### To do:
Reproduce every record precisely, leaving no line out.

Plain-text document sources

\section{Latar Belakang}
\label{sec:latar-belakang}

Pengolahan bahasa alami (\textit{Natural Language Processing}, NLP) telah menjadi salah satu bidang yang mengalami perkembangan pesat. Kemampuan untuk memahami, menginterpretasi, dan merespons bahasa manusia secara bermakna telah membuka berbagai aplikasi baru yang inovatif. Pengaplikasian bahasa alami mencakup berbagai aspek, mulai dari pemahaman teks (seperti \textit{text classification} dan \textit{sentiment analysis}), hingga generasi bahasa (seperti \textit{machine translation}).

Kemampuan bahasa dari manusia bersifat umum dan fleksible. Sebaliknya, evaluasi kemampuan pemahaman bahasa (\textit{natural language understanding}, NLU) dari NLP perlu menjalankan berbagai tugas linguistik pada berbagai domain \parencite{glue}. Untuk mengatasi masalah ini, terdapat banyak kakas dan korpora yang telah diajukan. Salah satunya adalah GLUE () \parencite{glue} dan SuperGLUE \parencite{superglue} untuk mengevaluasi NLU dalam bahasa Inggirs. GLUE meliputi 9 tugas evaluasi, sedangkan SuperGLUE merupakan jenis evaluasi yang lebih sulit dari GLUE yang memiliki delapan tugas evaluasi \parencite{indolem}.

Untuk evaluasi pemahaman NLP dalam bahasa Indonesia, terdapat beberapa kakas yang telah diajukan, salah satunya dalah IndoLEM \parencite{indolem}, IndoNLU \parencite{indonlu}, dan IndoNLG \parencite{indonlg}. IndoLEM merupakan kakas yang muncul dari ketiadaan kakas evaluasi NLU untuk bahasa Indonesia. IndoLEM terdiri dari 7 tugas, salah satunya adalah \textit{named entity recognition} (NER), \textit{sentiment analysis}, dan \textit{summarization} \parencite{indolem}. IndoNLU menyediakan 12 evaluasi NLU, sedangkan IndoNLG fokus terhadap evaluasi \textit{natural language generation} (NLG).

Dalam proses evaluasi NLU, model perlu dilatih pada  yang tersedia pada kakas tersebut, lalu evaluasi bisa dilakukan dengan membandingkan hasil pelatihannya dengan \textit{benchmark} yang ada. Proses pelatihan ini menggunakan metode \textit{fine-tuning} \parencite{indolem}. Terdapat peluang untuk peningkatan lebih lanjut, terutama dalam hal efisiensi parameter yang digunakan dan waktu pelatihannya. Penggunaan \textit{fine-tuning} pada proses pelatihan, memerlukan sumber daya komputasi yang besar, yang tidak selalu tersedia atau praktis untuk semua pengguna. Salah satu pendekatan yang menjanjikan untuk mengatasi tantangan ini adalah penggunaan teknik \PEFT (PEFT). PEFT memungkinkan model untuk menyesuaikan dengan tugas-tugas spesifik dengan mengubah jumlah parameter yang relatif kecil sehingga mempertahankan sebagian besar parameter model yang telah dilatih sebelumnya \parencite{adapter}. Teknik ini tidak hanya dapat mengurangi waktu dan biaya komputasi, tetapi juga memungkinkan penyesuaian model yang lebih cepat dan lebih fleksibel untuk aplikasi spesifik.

### Task answer:
\section{Latar Belakang}
\label{sec:latar-belakang}

Pengolahan bahasa alami (\textit{Natural Language Processing}, NLP) telah menjadi salah satu bidang yang mengalami perkembangan pesat. Kemampuan untuk memahami, menginterpretasi, dan merespons bahasa manusia secara bermakna telah membuka berbagai aplikasi baru yang inovatif. Pengaplikasian bahasa alami mencakup berbagai aspek, mulai dari pemahaman teks (seperti \textit{text classification} dan \textit{sentiment analysis}), hingga generasi bahasa (seperti \textit{machine translation}).

Kemampuan bahasa dari manusia bersifat umum dan fleksible. Sebaliknya, evaluasi kemampuan pemahaman bahasa (\textit{natural language understanding}, NLU) dari NLP perlu menjalankan berbagai tugas linguistik pada berbagai domain \parencite{glue}. Untuk mengatasi masalah ini, terdapat banyak kakas dan korpora yang telah diajukan. Salah satunya adalah GLUE () \parencite{glue} dan SuperGLUE \parencite{superglue} untuk mengevaluasi NLU dalam bahasa Inggirs. GLUE meliputi 9 tugas evaluasi, sedangkan SuperGLUE merupakan jenis evaluasi yang lebih sulit dari GLUE yang memiliki delapan tugas evaluasi \parencite{indolem}.

Untuk evaluasi pemahaman NLP dalam bahasa Indonesia, terdapat beberapa kakas yang telah diajukan, salah satunya dalah IndoLEM \parencite{indolem}, IndoNLU \parencite{indonlu}, dan IndoNLG \parencite{indonlg}. IndoLEM merupakan kakas yang muncul dari ketiadaan kakas evaluasi NLU untuk bahasa Indonesia. IndoLEM terdiri dari 7 tugas, salah satunya adalah \textit{named entity recognition} (NER), \textit{sentiment analysis}, dan \textit{summarization} \parencite{indolem}. IndoNLU menyediakan 12 evaluasi NLU, sedangkan IndoNLG fokus terhadap evaluasi \textit{natural language generation} (NLG).

Dalam proses evaluasi NLU, model perlu dilatih pada  yang tersedia pada kakas tersebut, lalu evaluasi bisa dilakukan dengan membandingkan hasil pelatihannya dengan \textit{benchmark} yang ada. Proses pelatihan ini menggunakan metode \textit{fine-tuning} \parencite{indolem}. Terdapat peluang untuk peningkatan lebih lanjut, terutama dalam hal efisiensi parameter yang digunakan dan waktu pelatihannya. Penggunaan \textit{fine-tuning} pada proses pelatihan, memerlukan sumber daya komputasi yang besar, yang tidak selalu tersedia atau praktis untuk semua pengguna. Salah satu pendekatan yang menjanjikan untuk mengatasi tantangan ini adalah penggunaan teknik \PEFT (PEFT). PEFT memungkinkan model untuk menyesuaikan dengan tugas-tugas spesifik dengan mengubah jumlah parameter yang relatif kecil sehingga mempertahankan sebagian besar parameter model yang telah dilatih sebelumnya \parencite{adapter}. Teknik ini tidak hanya dapat mengurangi waktu dan biaya komputasi, tetapi juga memungkinkan penyesuaian model yang lebih cepat dan lebih fleksibel untuk aplikasi spesifik.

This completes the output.